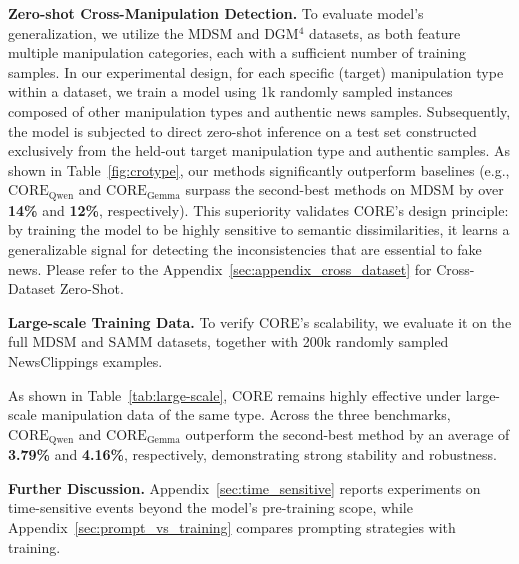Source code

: \documentclass{article}
\theoremstyle{plain}
\theoremstyle{definition}
\theoremstyle{remark}
\begin{document}
\noindent\textbf{Zero-shot Cross-Manipulation Detection.} 
To evaluate model's generalization, we utilize the MDSM and DGM$^4$ datasets, as both feature multiple manipulation categories, each with a sufficient number of training samples. In our experimental design, for each specific (target) manipulation type within a dataset, we train a model using 1k randomly sampled instances composed of other manipulation types and authentic news samples. Subsequently, the model is subjected to direct zero-shot inference on a test set constructed exclusively from the held-out target manipulation type and authentic samples. As shown in Table~\ref{fig:crotype}, our methods significantly outperform baselines (e.g., $\text{CORE}_\text{Qwen}$ and $\text{CORE}_\text{Gemma}$ surpass the second-best methods on MDSM by over \textbf{14\%} and \textbf{12\%}, respectively). This superiority validates CORE's design principle: by training the model to be highly sensitive to semantic dissimilarities, it learns a generalizable signal for detecting the inconsistencies that are essential to fake news. Please refer to the Appendix~\ref{sec:appendix_cross_dataset} for Cross-Dataset Zero-Shot.

\noindent\textbf{Large-scale Training Data.}
To verify CORE's scalability, we evaluate it on the full MDSM and SAMM datasets, together with 200k randomly sampled NewsClippings examples.

As shown in Table~\ref{tab:large-scale}, CORE remains highly effective under large-scale manipulation data of the same type. Across the three benchmarks, $\text{CORE}_\text{Qwen}$ and $\text{CORE}_\text{Gemma}$ outperform the second-best method by an average of \textbf{3.79\%} and \textbf{4.16\%}, respectively, demonstrating strong stability and robustness.

\noindent\textbf{Further Discussion.}
Appendix~\ref{sec:time_sensitive} reports experiments on time-sensitive events beyond the model's pre-training scope, while Appendix~\ref{sec:prompt_vs_training} compares prompting strategies with  training.
\end{document}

#####

- _Exercise_:
Search the entries for the word "Table", then gather every line that has it.

- _Your solution_:
To evaluate model's generalization, we utilize the MDSM and DGM$^4$ datasets, as both feature multiple manipulation categories, each with a sufficient number of training samples. In our experimental design, for each specific (target) manipulation type within a dataset, we train a model using 1k randomly sampled instances composed of other manipulation types and authentic news samples. Subsequently, the model is subjected to direct zero-shot inference on a test set constructed exclusively from the held-out target manipulation type and authentic samples. As shown in Table~\ref{fig:crotype}, our methods significantly outperform baselines (e.g., $\text{CORE}_\text{Qwen}$ and $\text{CORE}_\text{Gemma}$ surpass the second-best methods on MDSM by over \textbf{14\%} and \textbf{12\%}, respectively). This superiority validates CORE's design principle: by training the model to be highly sensitive to semantic dissimilarities, it learns a generalizable signal for detecting the inconsistencies that are essential to fake news. Please refer to the Appendix~\ref{sec:appendix_cross_dataset} for Cross-Dataset Zero-Shot.
As shown in Table~\ref{tab:large-scale}, CORE remains highly effective under large-scale manipulation data of the same type. Across the three benchmarks, $\text{CORE}_\text{Qwen}$ and $\text{CORE}_\text{Gemma}$ outperform the second-best method by an average of \textbf{3.79\%} and \textbf{4.16\%}, respectively, demonstrating strong stability and robustness.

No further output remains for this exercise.